Best Practices: So gelingt der Umstieg auf All-IP

Zu den Herausforderungen des Umstiegs auf All-IP befragten wir zwei Experten – um die Chancen zu verbessern, mit dem Umstieg auch einen Schritt in Richtung Arbeitsplatz der Zukunft zu gehen.

  • Aus für ISDN: So gelingt der Umstieg auf All-IP

    Aus für ISDN: So gelingt der Umstieg auf All-IP

  • „Dass ISDN auch als ein robustes Medium für Datentransport genutzt wird, liegt oftmals an der Art der Anwendung und den infrastrukturellen Gegebenheiten.“ Bernd Büttner, Direktor Strategisches Marketing bei Bintec Elmeg

  • „Für kleine Unternehmen ist die Umstellung meist einfacher. Neun von zehn Kunden schaffen den Umstieg sogar ohne die Hilfe eines Technikers.“ Klaus Müller, Leiter Geschäftskunden Transformation bei der Telekom Deutschland

Pro Woche stellt die Deutsche Telekom nach Schätzungen von Insidern rund 70.000 ISDN-Anschlüsse auf IP um und rückt damit ihrem Ziel immer näher, das ISDN-Netz bis Ende 2018 komplett abzuschalten. Auch wenn andere Provider, wie etwa Vodafone, ISDN auch noch über 2020 hinaus unterstützen wollen, steht das Ende von ISDN weit oben auf der Agenda der IT-Chefs.

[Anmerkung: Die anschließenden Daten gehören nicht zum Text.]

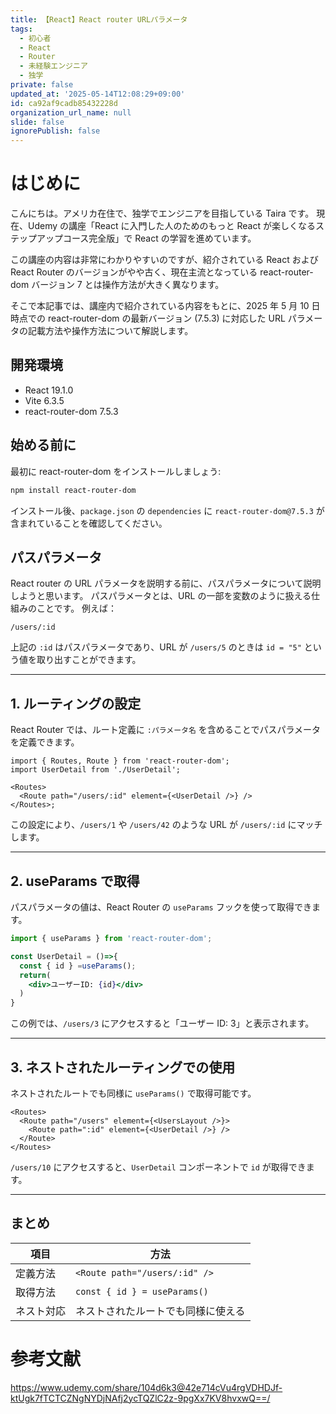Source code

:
 ```yaml
---
title: 【React】React router URLパラメータ
tags:
  - 初心者
  - React
  - Router
  - 未経験エンジニア
  - 独学
private: false
updated_at: '2025-05-14T12:08:29+09:00'
id: ca92af9cadb85432228d
organization_url_name: null
slide: false
ignorePublish: false
---
```


# はじめに

こんにちは。アメリカ在住で、独学でエンジニアを目指している Taira です。
現在、Udemy の講座「React に入門した人のためのもっと React が楽しくなるステップアップコース完全版」で React の学習を進めています。

この講座の内容は非常にわかりやすいのですが、紹介されている React および React Router のバージョンがやや古く、現在主流となっている react-router-dom バージョン 7 とは操作方法が大きく異なります。

そこで本記事では、講座内で紹介されている内容をもとに、2025 年 5 月 10 日時点での react-router-dom の最新バージョン (7.5.3) に対応した URL パラメータの記載方法や操作方法について解説します。

## 開発環境

- React 19.1.0
- Vite 6.3.5
- react-router-dom 7.5.3

## 始める前に

最初に react-router-dom をインストールしましょう:

```bash
npm install react-router-dom
```

インストール後、`package.json` の `dependencies` に `react-router-dom@7.5.3` が含まれていることを確認してください。

## パスパラメータ

React router の URL パラメータを説明する前に、パスパラメータについて説明しようと思います。
パスパラメータとは、URL の一部を変数のように扱える仕組みのことです。
例えば：

```
/users/:id
```

上記の `:id` はパスパラメータであり、URL が `/users/5` のときは `id = "5"` という値を取り出すことができます。

---

## 1. ルーティングの設定

React Router では、ルート定義に `:パラメータ名` を含めることでパスパラメータを定義できます。

```tsx
import { Routes, Route } from 'react-router-dom';
import UserDetail from './UserDetail';

<Routes>
  <Route path="/users/:id" element={<UserDetail />} />
</Routes>;
```

この設定により、`/users/1` や `/users/42` のような URL が `/users/:id` にマッチします。

---

## 2. useParams で取得

パスパラメータの値は、React Router の `useParams` フックを使って取得できます。

```jsx:UserDetail.jsx
import { useParams } from 'react-router-dom';

const UserDetail = ()=>{
  const { id } =useParams();
  return(
    <div>ユーザーID: {id}</div>
  )
}


```

この例では、`/users/3` にアクセスすると「ユーザー ID: 3」と表示されます。

---

## 3. ネストされたルーティングでの使用

ネストされたルートでも同様に `useParams()` で取得可能です。

```tsx
<Routes>
  <Route path="/users" element={<UsersLayout />}>
    <Route path=":id" element={<UserDetail />} />
  </Route>
</Routes>
```

`/users/10` にアクセスすると、`UserDetail` コンポーネントで `id` が取得できます。

---

## まとめ

| 項目       | 方法                               |
| ---------- | ---------------------------------- |
| 定義方法   | `<Route path="/users/:id" />`      |
| 取得方法   | `const { id } = useParams()`       |
| ネスト対応 | ネストされたルートでも同様に使える |

# 参考文献

https://www.udemy.com/share/104d6k3@42e714cVu4rgVDHDJf-ktUgk7fTCTCZNgNYDjNAfj2ycTQZlC2z-9pgXx7KV8hvxwQ==/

Jedenfalls all der IT-Chefs, die diesen Umstieg noch nicht gemeistert haben. Es ist ja durchaus „tricky“, die firmeneigene Kommunikationsinfrastruktur für All-IP zu rüsten. Denn Geräte wie Telekommunikationsanlagen (TK), Telefone und Faxe sind in vielen Fällen nicht mit der IP-Technologie kompatibel; auch die Alarm- und Notrufübertragungstechnik gilt es umzustellen, falls sie auf ISDN basiert. Manchmal taugt sogar das ganze Firmennetzwerk nicht für den zuverlässigen IP-Betrieb mit vernünftiger Sprachqualität.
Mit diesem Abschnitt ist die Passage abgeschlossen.